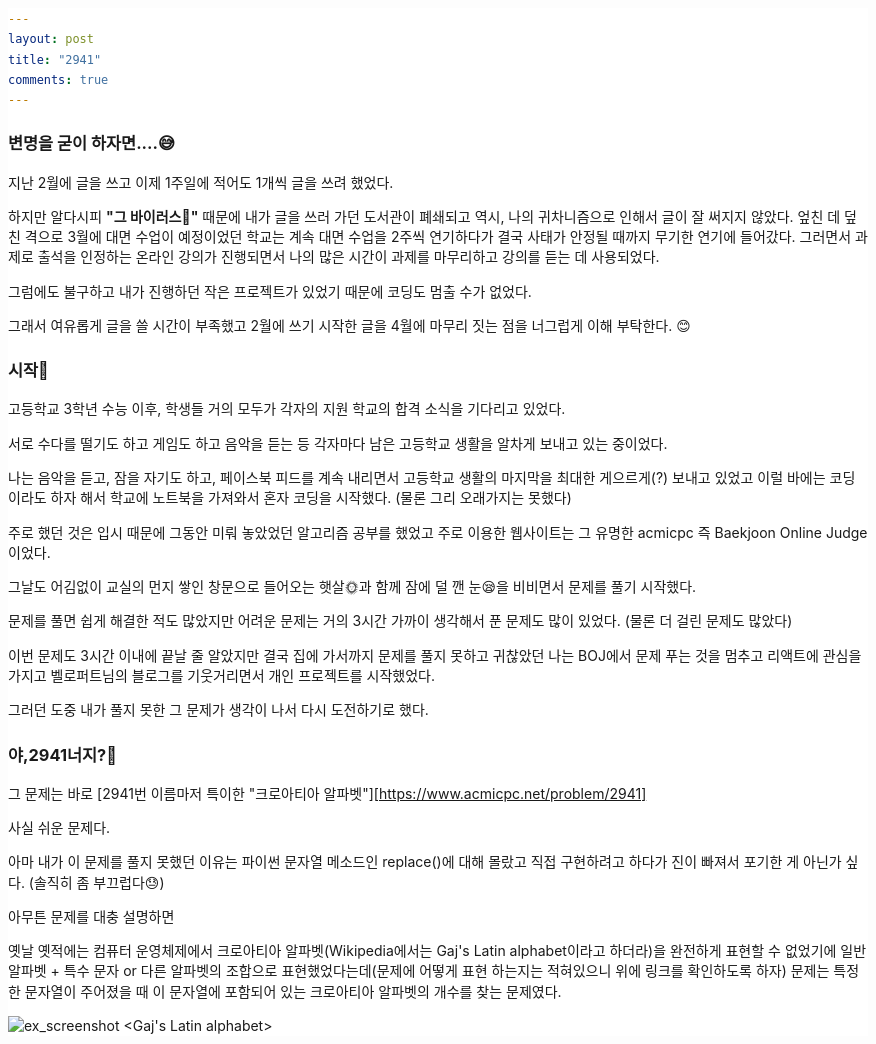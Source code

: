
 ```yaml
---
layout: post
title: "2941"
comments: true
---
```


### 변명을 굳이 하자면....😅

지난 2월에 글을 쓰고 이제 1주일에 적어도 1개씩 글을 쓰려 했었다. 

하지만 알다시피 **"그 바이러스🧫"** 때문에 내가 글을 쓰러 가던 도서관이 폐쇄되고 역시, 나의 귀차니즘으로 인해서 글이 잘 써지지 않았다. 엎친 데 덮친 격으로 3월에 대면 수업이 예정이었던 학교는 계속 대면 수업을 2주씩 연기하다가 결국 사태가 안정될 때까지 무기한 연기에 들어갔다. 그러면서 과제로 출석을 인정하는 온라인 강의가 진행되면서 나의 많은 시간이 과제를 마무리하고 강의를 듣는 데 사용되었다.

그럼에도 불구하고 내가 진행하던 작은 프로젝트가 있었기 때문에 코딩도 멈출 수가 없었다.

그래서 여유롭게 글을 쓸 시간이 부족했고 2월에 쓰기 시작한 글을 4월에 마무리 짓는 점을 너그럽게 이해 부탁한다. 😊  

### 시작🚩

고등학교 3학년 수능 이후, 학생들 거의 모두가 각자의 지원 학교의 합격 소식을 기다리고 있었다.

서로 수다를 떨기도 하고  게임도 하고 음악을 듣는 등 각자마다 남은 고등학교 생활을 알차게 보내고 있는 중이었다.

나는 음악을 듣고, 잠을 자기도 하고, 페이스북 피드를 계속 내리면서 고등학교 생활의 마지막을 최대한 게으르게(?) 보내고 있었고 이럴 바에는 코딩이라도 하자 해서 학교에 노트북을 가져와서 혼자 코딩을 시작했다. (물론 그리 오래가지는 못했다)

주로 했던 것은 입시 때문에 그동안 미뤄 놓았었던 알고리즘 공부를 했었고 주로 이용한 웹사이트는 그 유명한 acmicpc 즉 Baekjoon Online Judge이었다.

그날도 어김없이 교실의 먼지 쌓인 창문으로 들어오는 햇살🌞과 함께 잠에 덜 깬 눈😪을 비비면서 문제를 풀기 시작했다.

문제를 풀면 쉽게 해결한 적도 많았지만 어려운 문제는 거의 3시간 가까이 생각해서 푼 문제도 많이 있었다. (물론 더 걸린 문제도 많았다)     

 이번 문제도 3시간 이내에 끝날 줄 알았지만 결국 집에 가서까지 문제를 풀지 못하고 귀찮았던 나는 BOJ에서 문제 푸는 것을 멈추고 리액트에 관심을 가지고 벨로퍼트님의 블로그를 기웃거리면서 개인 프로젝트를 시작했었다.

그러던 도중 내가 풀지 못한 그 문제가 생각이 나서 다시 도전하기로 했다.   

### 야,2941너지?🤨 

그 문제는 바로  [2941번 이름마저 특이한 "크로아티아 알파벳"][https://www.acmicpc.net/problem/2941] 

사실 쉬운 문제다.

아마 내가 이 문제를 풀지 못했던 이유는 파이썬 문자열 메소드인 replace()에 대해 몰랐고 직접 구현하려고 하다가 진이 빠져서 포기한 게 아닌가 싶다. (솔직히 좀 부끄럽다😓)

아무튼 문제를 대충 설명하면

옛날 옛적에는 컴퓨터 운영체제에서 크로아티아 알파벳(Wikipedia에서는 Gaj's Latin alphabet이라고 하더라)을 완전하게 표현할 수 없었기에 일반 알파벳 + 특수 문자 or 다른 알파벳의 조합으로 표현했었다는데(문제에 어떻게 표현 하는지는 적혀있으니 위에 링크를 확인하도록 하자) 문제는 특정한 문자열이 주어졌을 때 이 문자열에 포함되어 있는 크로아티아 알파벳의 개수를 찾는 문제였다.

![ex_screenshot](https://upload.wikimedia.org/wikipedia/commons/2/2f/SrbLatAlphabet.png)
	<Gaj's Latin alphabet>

● ● ● ●

• **What you need to do**:
Write out, exactly as shown, only the lines running from the one that contains "나는 음악을 듣고, 잠을" to the last line above.

• **Output for this exercise**:
나는 음악을 듣고, 잠을 자기도 하고, 페이스북 피드를 계속 내리면서 고등학교 생활의 마지막을 최대한 게으르게(?) 보내고 있었고 이럴 바에는 코딩이라도 하자 해서 학교에 노트북을 가져와서 혼자 코딩을 시작했다. (물론 그리 오래가지는 못했다)

주로 했던 것은 입시 때문에 그동안 미뤄 놓았었던 알고리즘 공부를 했었고 주로 이용한 웹사이트는 그 유명한 acmicpc 즉 Baekjoon Online Judge이었다.

그날도 어김없이 교실의 먼지 쌓인 창문으로 들어오는 햇살🌞과 함께 잠에 덜 깬 눈😪을 비비면서 문제를 풀기 시작했다.

문제를 풀면 쉽게 해결한 적도 많았지만 어려운 문제는 거의 3시간 가까이 생각해서 푼 문제도 많이 있었다. (물론 더 걸린 문제도 많았다)     

 이번 문제도 3시간 이내에 끝날 줄 알았지만 결국 집에 가서까지 문제를 풀지 못하고 귀찮았던 나는 BOJ에서 문제 푸는 것을 멈추고 리액트에 관심을 가지고 벨로퍼트님의 블로그를 기웃거리면서 개인 프로젝트를 시작했었다.

그러던 도중 내가 풀지 못한 그 문제가 생각이 나서 다시 도전하기로 했다.   

### 야,2941너지?🤨 

그 문제는 바로  [2941번 이름마저 특이한 "크로아티아 알파벳"][https://www.acmicpc.net/problem/2941] 

사실 쉬운 문제다.

아마 내가 이 문제를 풀지 못했던 이유는 파이썬 문자열 메소드인 replace()에 대해 몰랐고 직접 구현하려고 하다가 진이 빠져서 포기한 게 아닌가 싶다. (솔직히 좀 부끄럽다😓)

아무튼 문제를 대충 설명하면

옛날 옛적에는 컴퓨터 운영체제에서 크로아티아 알파벳(Wikipedia에서는 Gaj's Latin alphabet이라고 하더라)을 완전하게 표현할 수 없었기에 일반 알파벳 + 특수 문자 or 다른 알파벳의 조합으로 표현했었다는데(문제에 어떻게 표현 하는지는 적혀있으니 위에 링크를 확인하도록 하자) 문제는 특정한 문자열이 주어졌을 때 이 문자열에 포함되어 있는 크로아티아 알파벳의 개수를 찾는 문제였다.

![ex_screenshot](https://upload.wikimedia.org/wikipedia/commons/2/2f/SrbLatAlphabet.png)
	<Gaj's Latin alphabet>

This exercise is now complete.